Help With Managing Your Childs’ Behaviour at Home During Lockdown
Being at home with our kids 24/7 can fray the nerves of the most staunch parent and child at the best of times. The new world we are living in may find behaviour patterns shifting and changing as we learn to live in each other’s companion for longer than ever before.
Here Anisa Lewis brings some top tips to help you through some of the most common of behavioural problems that you might well be seeing in your homes right now.
Wanting a parent’s attention and seeming to have to share their attention can be tough for our small humans.
Acknowledging that the child is jealous using I SEE, I HEAR, I UNDERSTAND: EG: ‘I can SEE this is really hard for you when mummy is holding your baby sister. I can HEAR you are frustrated. I UNDERSTAND that you want my attention.
What are we going to do?’ At this point if your child is verbal ask their ideas or give them choices shall we do x or y? Do you need a hug?
Values such as patience, respect, kindness are higher order skills that developmentally your child in their younger years is not necessarily ready for.
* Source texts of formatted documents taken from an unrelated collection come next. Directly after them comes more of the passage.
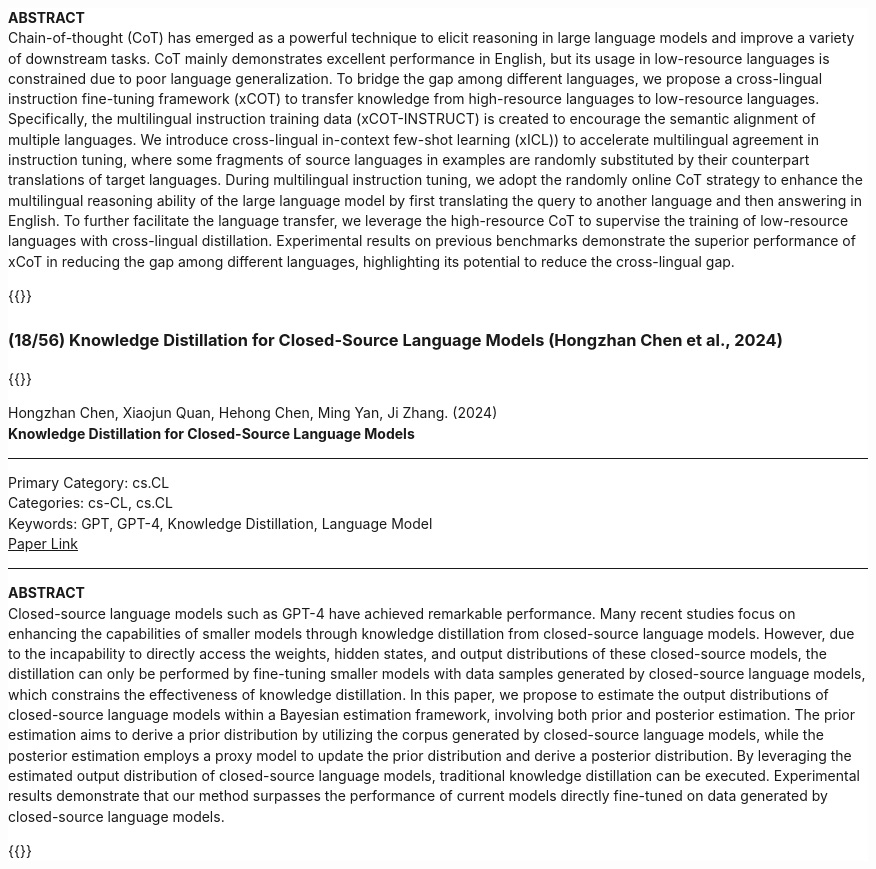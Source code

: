 

**ABSTRACT**  
Chain-of-thought (CoT) has emerged as a powerful technique to elicit reasoning in large language models and improve a variety of downstream tasks. CoT mainly demonstrates excellent performance in English, but its usage in low-resource languages is constrained due to poor language generalization. To bridge the gap among different languages, we propose a cross-lingual instruction fine-tuning framework (xCOT) to transfer knowledge from high-resource languages to low-resource languages. Specifically, the multilingual instruction training data (xCOT-INSTRUCT) is created to encourage the semantic alignment of multiple languages. We introduce cross-lingual in-context few-shot learning (xICL)) to accelerate multilingual agreement in instruction tuning, where some fragments of source languages in examples are randomly substituted by their counterpart translations of target languages. During multilingual instruction tuning, we adopt the randomly online CoT strategy to enhance the multilingual reasoning ability of the large language model by first translating the query to another language and then answering in English. To further facilitate the language transfer, we leverage the high-resource CoT to supervise the training of low-resource languages with cross-lingual distillation. Experimental results on previous benchmarks demonstrate the superior performance of xCoT in reducing the gap among different languages, highlighting its potential to reduce the cross-lingual gap.

{{</citation>}}


### (18/56) Knowledge Distillation for Closed-Source Language Models (Hongzhan Chen et al., 2024)

{{<citation>}}

Hongzhan Chen, Xiaojun Quan, Hehong Chen, Ming Yan, Ji Zhang. (2024)  
**Knowledge Distillation for Closed-Source Language Models**  

---
Primary Category: cs.CL  
Categories: cs-CL, cs.CL  
Keywords: GPT, GPT-4, Knowledge Distillation, Language Model  
[Paper Link](http://arxiv.org/abs/2401.07013v1)  

---


**ABSTRACT**  
Closed-source language models such as GPT-4 have achieved remarkable performance. Many recent studies focus on enhancing the capabilities of smaller models through knowledge distillation from closed-source language models. However, due to the incapability to directly access the weights, hidden states, and output distributions of these closed-source models, the distillation can only be performed by fine-tuning smaller models with data samples generated by closed-source language models, which constrains the effectiveness of knowledge distillation. In this paper, we propose to estimate the output distributions of closed-source language models within a Bayesian estimation framework, involving both prior and posterior estimation. The prior estimation aims to derive a prior distribution by utilizing the corpus generated by closed-source language models, while the posterior estimation employs a proxy model to update the prior distribution and derive a posterior distribution. By leveraging the estimated output distribution of closed-source language models, traditional knowledge distillation can be executed. Experimental results demonstrate that our method surpasses the performance of current models directly fine-tuned on data generated by closed-source language models.

{{</citation>}}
In order that your kid(s) understand what patience is you are going to have to let them know when they have demonstrated or shown patience so that when you call on their patience in a certain situation they will have life experience to understand what this actually is.
‘Arthur you are being very patient while you wait for me to give you your tea.’
‘Ella you are being so patient as we wait here in the supermarket queue.’
I am not a big believer in sharing! There I said it! Do you share your phone with your husband? Do you share your lipsticks with your best friend? Then why should we expect our kids to share what they are doing?
I would encourage your child to ‘take turns’ rather than share, it is a subtle difference but it allows for children to finish what they were doing and then they decide it is time to give it to the other child or to stop what they are doing. They are then more in control of the situation rather than feeling like they are being controlled when asked to share.
Shouting can be a default behaviour. When we shout at our kids all we do is help to elevate the spiral of behaviour that is circling up and up before it explodes.
A couple of things you could try:
- Whispering when you feel cross this brings the level down to quiet and calm and your children really do need to listen in order to hear what you have said
- Your kids take their cue from you on how to behave so perhaps when you feel you want to shout, count from 5 to 1 while taking a nurturing breath (in through your nose and out through your mouth)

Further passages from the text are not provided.